=== INPUT DATA ===
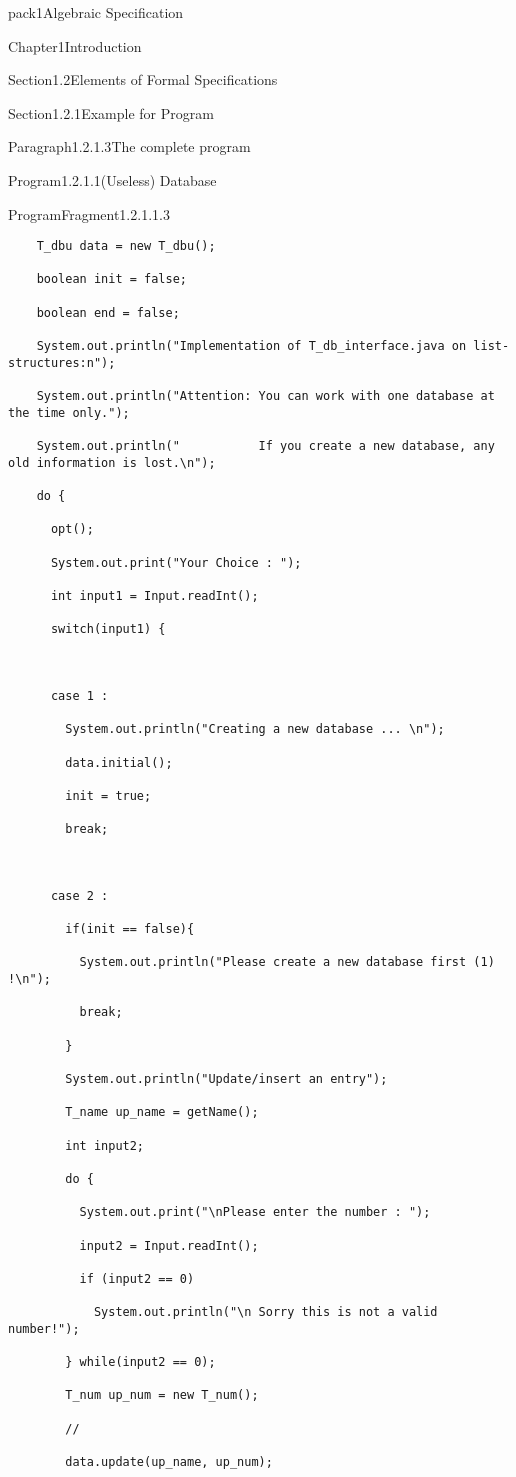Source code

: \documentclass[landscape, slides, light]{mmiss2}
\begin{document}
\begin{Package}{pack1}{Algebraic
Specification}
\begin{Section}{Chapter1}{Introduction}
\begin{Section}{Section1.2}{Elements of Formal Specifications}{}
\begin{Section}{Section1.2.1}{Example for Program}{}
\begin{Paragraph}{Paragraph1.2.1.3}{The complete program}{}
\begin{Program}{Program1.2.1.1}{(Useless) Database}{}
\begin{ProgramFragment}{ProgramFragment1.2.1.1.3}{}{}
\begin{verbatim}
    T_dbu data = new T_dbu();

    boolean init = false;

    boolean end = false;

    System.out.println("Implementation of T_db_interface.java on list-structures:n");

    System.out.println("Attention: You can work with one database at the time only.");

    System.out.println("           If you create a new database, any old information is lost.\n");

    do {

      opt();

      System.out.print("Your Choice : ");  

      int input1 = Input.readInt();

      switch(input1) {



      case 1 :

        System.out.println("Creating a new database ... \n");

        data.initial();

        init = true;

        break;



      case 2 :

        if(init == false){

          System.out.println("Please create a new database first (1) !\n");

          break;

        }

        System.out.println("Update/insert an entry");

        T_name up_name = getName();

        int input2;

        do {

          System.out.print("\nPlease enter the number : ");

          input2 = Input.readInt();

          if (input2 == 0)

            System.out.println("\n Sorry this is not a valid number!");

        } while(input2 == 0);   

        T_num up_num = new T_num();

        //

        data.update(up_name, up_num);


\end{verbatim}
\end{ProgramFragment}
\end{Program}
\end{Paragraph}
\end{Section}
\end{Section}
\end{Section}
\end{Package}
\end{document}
===
§ WHAT THE TASK REQUIRES
Start copying at the line that contains "Sorry this is" and stop after the last line of the records, keeping every line exactly.

§ RESPONSE FOR THIS EXERCISE
            System.out.println("\n Sorry this is not a valid number!");

        } while(input2 == 0);   

        T_num up_num = new T_num();

        //

        data.update(up_name, up_num);


\end{verbatim}
\end{ProgramFragment}
\end{Program}
\end{Paragraph}
\end{Section}
\end{Section}
\end{Section}
\end{Package}
\end{document}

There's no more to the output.